» Supplied records:
◆ ◆ ◆
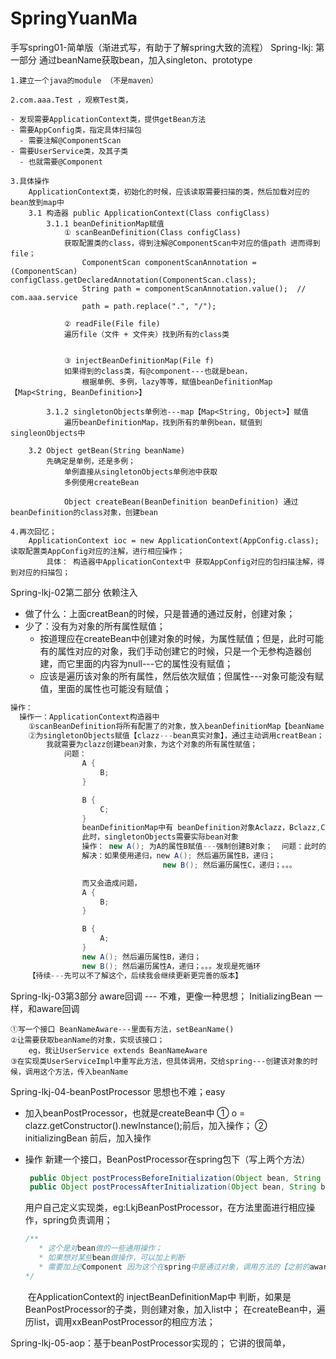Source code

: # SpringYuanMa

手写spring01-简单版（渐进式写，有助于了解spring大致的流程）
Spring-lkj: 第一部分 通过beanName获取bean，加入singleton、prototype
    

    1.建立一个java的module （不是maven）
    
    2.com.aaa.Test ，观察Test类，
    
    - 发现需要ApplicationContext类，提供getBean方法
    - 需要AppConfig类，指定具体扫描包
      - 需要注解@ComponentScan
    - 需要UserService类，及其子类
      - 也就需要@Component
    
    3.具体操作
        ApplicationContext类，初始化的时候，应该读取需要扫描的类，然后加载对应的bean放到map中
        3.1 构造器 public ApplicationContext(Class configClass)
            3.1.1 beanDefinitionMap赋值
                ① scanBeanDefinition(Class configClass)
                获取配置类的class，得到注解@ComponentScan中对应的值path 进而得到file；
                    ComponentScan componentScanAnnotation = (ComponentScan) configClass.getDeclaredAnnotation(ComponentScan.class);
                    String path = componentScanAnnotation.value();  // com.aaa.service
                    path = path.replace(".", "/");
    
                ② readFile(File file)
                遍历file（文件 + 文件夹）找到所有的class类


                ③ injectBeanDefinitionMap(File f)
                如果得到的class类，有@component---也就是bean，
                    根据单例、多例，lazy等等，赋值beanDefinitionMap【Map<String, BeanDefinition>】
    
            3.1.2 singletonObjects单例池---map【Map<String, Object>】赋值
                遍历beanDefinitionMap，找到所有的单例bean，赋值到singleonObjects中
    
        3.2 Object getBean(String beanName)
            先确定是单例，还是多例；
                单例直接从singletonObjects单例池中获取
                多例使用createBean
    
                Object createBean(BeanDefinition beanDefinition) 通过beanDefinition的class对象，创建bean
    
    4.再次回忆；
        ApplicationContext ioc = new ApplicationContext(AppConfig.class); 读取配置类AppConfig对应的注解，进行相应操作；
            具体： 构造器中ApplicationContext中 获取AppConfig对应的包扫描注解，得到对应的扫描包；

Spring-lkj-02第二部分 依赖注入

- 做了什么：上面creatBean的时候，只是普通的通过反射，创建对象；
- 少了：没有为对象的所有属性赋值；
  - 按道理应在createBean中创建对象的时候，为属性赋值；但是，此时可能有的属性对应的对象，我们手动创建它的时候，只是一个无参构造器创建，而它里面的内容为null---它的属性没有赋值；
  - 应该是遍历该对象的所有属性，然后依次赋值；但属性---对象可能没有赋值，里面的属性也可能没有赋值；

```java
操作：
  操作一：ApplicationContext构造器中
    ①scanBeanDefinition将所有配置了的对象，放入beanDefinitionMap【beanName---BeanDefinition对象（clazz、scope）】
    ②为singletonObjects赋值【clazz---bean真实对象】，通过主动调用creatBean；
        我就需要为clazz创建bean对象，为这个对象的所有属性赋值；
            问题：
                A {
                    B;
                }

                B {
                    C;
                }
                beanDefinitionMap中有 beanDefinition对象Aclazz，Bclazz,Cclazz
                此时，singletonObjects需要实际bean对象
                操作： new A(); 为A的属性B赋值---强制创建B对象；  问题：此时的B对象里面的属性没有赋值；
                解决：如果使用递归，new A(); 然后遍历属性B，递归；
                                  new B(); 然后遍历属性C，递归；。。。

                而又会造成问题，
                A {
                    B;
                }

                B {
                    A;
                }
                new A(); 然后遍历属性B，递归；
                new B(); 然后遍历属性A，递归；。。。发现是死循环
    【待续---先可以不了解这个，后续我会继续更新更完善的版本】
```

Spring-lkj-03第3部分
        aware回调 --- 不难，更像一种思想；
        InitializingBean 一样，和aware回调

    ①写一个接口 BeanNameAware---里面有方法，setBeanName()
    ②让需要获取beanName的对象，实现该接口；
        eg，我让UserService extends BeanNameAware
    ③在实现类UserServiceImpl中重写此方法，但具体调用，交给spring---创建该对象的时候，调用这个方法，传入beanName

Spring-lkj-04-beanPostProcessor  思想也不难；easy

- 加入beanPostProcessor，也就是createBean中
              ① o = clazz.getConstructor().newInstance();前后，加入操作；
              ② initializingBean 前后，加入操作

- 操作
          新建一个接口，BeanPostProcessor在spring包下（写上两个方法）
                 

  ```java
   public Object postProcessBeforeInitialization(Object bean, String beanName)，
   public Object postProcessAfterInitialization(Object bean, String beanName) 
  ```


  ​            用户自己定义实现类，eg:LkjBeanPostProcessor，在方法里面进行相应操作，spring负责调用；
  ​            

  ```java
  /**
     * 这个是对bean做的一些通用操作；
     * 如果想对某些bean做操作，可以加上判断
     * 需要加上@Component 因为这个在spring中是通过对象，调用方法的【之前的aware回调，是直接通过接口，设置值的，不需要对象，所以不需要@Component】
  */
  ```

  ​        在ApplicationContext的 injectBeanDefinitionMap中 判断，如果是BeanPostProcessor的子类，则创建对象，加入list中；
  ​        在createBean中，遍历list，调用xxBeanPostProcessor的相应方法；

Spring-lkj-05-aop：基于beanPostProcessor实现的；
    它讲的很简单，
◆ ◆ ◆
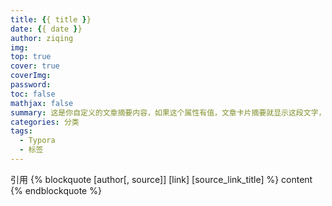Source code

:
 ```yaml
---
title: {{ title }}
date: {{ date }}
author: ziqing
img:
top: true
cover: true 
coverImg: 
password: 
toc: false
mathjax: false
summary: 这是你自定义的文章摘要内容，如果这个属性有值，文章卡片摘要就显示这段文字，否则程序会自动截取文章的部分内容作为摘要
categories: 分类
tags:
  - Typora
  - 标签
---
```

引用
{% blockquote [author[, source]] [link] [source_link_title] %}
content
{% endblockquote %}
◆ ◆ ◆
Each line of the records above that includes the string "加入操作" should be counted. Report the total alone.

2